Otis Redding's Lonely Hearts Club Band

Otis Redding's Lonely Hearts Club Band

1967: Otis Redding plays the Monterey Pop Festival and becomes the official favorite soul singer of the rock audience; Otis Redding retreats from live performance for two months, the longest such break of his career (!), during which time he writes, among other songs, "Dock of the Bay", and is reportedly obsessed with playing, repeatedly, The Beatles "Sargeant Pepper's Lonely Hearts Club Band" LP; Otis Redding records "Dock of the Bay", the unexpected sound of which baffles and dismays his friends and advisors, as well as his record company, who oppose releasing the song, (whistling on the song's outro, instead of vamp-singing - how could Otis lose touch with his most basic gifts? Where's the soul-singer's intensity? Where's the love-object? Wherefore all this chipper melancholy, or jolly resignation, or whatever you wanna call it, in the place of pleading, desperation, cajolement, flirtation, all the stuff that makes 'a soul number'. What is this shit?), despite Redding's repeated expressions of confidence at the commercial viability of what he sees as a creative breakthrough, and the first evidence of a new sound, a leap his own expressive capacity comparable to that of The Beatles - "This is it," he says, "My first number one record" ("Try A Little Tenderness" had reached #2); Otis Redding dies in a small plane crash on his way to a gig in Madison, Wisconsin; "Dock Of The Bay" reaches #1 on the soul and pop charts, though whether it does so out of inescapable intrinsic fatedness or as the result of morbid sentiment, who knows?

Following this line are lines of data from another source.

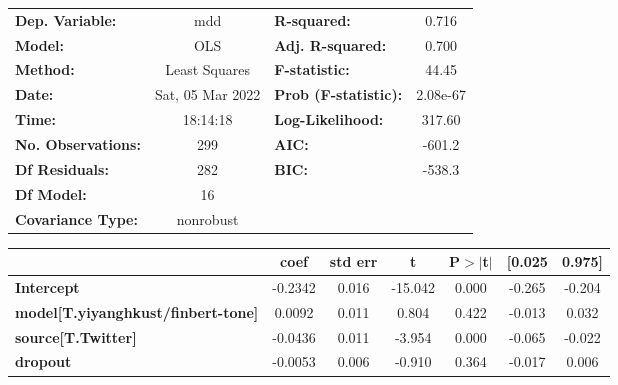 \begin{center}
\begin{tabular}{lclc}
\toprule
\textbf{Dep. Variable:}                    &       mdd        & \textbf{  R-squared:         } &     0.716   \\
\textbf{Model:}                            &       OLS        & \textbf{  Adj. R-squared:    } &     0.700   \\
\textbf{Method:}                           &  Least Squares   & \textbf{  F-statistic:       } &     44.45   \\
\textbf{Date:}                             & Sat, 05 Mar 2022 & \textbf{  Prob (F-statistic):} &  2.08e-67   \\
\textbf{Time:}                             &     18:14:18     & \textbf{  Log-Likelihood:    } &    317.60   \\
\textbf{No. Observations:}                 &         299      & \textbf{  AIC:               } &    -601.2   \\
\textbf{Df Residuals:}                     &         282      & \textbf{  BIC:               } &    -538.3   \\
\textbf{Df Model:}                         &          16      & \textbf{                     } &             \\
\textbf{Covariance Type:}                  &    nonrobust     & \textbf{                     } &             \\
\bottomrule
\end{tabular}
\begin{tabular}{lcccccc}
                                           & \textbf{coef} & \textbf{std err} & \textbf{t} & \textbf{P$> |$t$|$} & \textbf{[0.025} & \textbf{0.975]}  \\
\midrule
\textbf{Intercept}                         &      -0.2342  &        0.016     &   -15.042  &         0.000        &       -0.265    &       -0.204     \\
\textbf{model[T.yiyanghkust/finbert-tone]} &       0.0092  &        0.011     &     0.804  &         0.422        &       -0.013    &        0.032     \\
\textbf{source[T.Twitter]}                 &      -0.0436  &        0.011     &    -3.954  &         0.000        &       -0.065    &       -0.022     \\
\textbf{dropout}                           &      -0.0053  &        0.006     &    -0.910  &         0.364        &       -0.017    &        0.006     \\

\end{tabular}
\end{center}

With A Little Help With My Friends

What little authority I bear in this matter is second-hand: my facts, and my quotations, all come straight out of Peter Guralnick's book Sweet Soul Music, or from Guralnick's commentary track on Criterion's Otis At Monterey DVD. Though Guralnick's not responsible for my projections - and a speculative piece of this sort is utterly mired in it's author's projections - he is responsible for his own, which are pretty damn persuasive. Yeah, though I sway in the storm of my own raging losses, the displacement of which causes me to weep each time I contemplate the beauty of Otis Redding's music, his ambition and confidence and unbearable charisma, his very presence on this planet, in those months before his death, but I am a puppet made very much of Guralnick's notions and his (admittedly contradictory) reportage. I never saw Redding sing, I was three years old when he died, and I required an array of concepts gleaned by reading critics like Guralnick to understand Redding as a revolutionary artist, "Dock of the Bay" as a revolutionary song, as opposed to a sweetly irresistible 'oldie' taken as much for granted at its debut as it is in retrospect. Just for one instance, I never would have heard a trace of The Beatles in "Dock of the Bay" in a million years of listening. I'm adamant that this exoskeleton I walk inside be made visible.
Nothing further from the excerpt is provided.